*DESCRIPTION OF THE TASK*
Wherever the string "with" appears in the entries below, return the line that holds it.

AVAILABLE DATA below:

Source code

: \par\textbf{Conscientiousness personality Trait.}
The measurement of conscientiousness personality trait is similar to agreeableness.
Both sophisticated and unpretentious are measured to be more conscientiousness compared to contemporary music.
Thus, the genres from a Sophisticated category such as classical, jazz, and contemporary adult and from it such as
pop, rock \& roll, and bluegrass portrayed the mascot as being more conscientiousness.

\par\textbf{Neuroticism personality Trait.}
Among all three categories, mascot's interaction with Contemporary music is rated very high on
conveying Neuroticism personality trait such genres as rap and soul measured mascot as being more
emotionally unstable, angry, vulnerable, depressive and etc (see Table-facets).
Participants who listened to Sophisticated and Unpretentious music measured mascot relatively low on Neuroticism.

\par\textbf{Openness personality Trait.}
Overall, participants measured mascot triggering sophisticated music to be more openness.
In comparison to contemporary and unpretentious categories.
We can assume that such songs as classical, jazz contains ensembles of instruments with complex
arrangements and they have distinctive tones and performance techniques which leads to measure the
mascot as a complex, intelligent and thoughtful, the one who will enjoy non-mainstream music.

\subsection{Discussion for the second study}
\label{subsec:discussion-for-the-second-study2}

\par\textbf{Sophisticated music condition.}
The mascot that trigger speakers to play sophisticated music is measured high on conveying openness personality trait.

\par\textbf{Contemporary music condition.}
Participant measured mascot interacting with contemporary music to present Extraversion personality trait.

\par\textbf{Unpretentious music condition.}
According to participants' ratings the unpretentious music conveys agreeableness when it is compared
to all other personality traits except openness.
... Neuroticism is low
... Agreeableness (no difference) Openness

End of AVAILABLE DATA.
AVAILABLE DATA below:

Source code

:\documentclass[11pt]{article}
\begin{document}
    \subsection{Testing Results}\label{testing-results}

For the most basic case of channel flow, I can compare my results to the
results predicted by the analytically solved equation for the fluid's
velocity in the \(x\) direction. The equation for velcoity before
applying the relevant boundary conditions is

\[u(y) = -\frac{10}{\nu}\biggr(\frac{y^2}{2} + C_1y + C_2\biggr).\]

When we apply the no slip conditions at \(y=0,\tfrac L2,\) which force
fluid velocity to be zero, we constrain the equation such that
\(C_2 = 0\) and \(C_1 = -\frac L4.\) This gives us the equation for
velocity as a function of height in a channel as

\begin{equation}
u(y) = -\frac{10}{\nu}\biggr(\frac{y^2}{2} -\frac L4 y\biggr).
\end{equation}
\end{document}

End of AVAILABLE DATA.

*WRITTEN RESPONSE*
Among all three categories, mascot's interaction with Contemporary music is rated very high on
We can assume that such songs as classical, jazz contains ensembles of instruments with complex
Participant measured mascot interacting with contemporary music to present Extraversion personality trait.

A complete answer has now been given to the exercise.